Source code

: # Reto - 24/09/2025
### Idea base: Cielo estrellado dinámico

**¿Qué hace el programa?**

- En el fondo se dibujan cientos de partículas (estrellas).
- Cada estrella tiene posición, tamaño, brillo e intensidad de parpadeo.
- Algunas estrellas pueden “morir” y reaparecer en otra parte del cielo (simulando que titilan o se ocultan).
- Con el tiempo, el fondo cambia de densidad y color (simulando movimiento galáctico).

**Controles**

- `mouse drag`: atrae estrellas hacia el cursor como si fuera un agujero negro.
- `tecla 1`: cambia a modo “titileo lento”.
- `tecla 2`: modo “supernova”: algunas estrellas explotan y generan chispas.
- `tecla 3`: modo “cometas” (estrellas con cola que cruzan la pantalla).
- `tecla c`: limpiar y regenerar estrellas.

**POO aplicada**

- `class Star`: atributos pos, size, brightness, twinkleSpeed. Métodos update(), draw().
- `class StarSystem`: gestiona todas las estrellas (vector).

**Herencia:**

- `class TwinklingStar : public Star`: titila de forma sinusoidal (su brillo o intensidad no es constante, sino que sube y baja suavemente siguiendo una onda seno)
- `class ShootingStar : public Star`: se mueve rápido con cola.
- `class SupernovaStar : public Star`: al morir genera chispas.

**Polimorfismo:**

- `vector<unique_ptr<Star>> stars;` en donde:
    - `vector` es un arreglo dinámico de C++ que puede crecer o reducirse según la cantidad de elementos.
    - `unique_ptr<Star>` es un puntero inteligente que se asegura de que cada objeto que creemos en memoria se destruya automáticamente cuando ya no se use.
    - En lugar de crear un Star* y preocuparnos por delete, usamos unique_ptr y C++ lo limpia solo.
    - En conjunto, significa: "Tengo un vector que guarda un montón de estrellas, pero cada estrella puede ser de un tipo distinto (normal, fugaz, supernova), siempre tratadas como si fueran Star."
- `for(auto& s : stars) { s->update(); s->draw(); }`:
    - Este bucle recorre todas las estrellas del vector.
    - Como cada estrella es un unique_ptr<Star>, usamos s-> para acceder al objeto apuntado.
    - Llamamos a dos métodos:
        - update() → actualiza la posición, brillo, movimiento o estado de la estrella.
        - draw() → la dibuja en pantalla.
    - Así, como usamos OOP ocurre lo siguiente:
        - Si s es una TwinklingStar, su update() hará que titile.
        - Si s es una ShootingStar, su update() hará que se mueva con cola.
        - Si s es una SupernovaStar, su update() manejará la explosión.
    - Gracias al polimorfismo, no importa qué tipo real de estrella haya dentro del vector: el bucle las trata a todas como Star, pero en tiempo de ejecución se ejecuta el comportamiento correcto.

# # # # #

§ **Task statement**
Print each line of the data exactly. Keep all of it.

§ **Answer to this problem**
Source code

: # Reto - 24/09/2025
### Idea base: Cielo estrellado dinámico

**¿Qué hace el programa?**

- En el fondo se dibujan cientos de partículas (estrellas).
- Cada estrella tiene posición, tamaño, brillo e intensidad de parpadeo.
- Algunas estrellas pueden “morir” y reaparecer en otra parte del cielo (simulando que titilan o se ocultan).
- Con el tiempo, el fondo cambia de densidad y color (simulando movimiento galáctico).

**Controles**

- `mouse drag`: atrae estrellas hacia el cursor como si fuera un agujero negro.
- `tecla 1`: cambia a modo “titileo lento”.
- `tecla 2`: modo “supernova”: algunas estrellas explotan y generan chispas.
- `tecla 3`: modo “cometas” (estrellas con cola que cruzan la pantalla).
- `tecla c`: limpiar y regenerar estrellas.

**POO aplicada**

- `class Star`: atributos pos, size, brightness, twinkleSpeed. Métodos update(), draw().
- `class StarSystem`: gestiona todas las estrellas (vector).

**Herencia:**

- `class TwinklingStar : public Star`: titila de forma sinusoidal (su brillo o intensidad no es constante, sino que sube y baja suavemente siguiendo una onda seno)
- `class ShootingStar : public Star`: se mueve rápido con cola.
- `class SupernovaStar : public Star`: al morir genera chispas.

**Polimorfismo:**

- `vector<unique_ptr<Star>> stars;` en donde:
    - `vector` es un arreglo dinámico de C++ que puede crecer o reducirse según la cantidad de elementos.
    - `unique_ptr<Star>` es un puntero inteligente que se asegura de que cada objeto que creemos en memoria se destruya automáticamente cuando ya no se use.
    - En lugar de crear un Star* y preocuparnos por delete, usamos unique_ptr y C++ lo limpia solo.
    - En conjunto, significa: "Tengo un vector que guarda un montón de estrellas, pero cada estrella puede ser de un tipo distinto (normal, fugaz, supernova), siempre tratadas como si fueran Star."
- `for(auto& s : stars) { s->update(); s->draw(); }`:
    - Este bucle recorre todas las estrellas del vector.
    - Como cada estrella es un unique_ptr<Star>, usamos s-> para acceder al objeto apuntado.
    - Llamamos a dos métodos:
        - update() → actualiza la posición, brillo, movimiento o estado de la estrella.
        - draw() → la dibuja en pantalla.
    - Así, como usamos OOP ocurre lo siguiente:
        - Si s es una TwinklingStar, su update() hará que titile.
        - Si s es una ShootingStar, su update() hará que se mueva con cola.
        - Si s es una SupernovaStar, su update() manejará la explosión.
    - Gracias al polimorfismo, no importa qué tipo real de estrella haya dentro del vector: el bucle las trata a todas como Star, pero en tiempo de ejecución se ejecuta el comportamiento correcto.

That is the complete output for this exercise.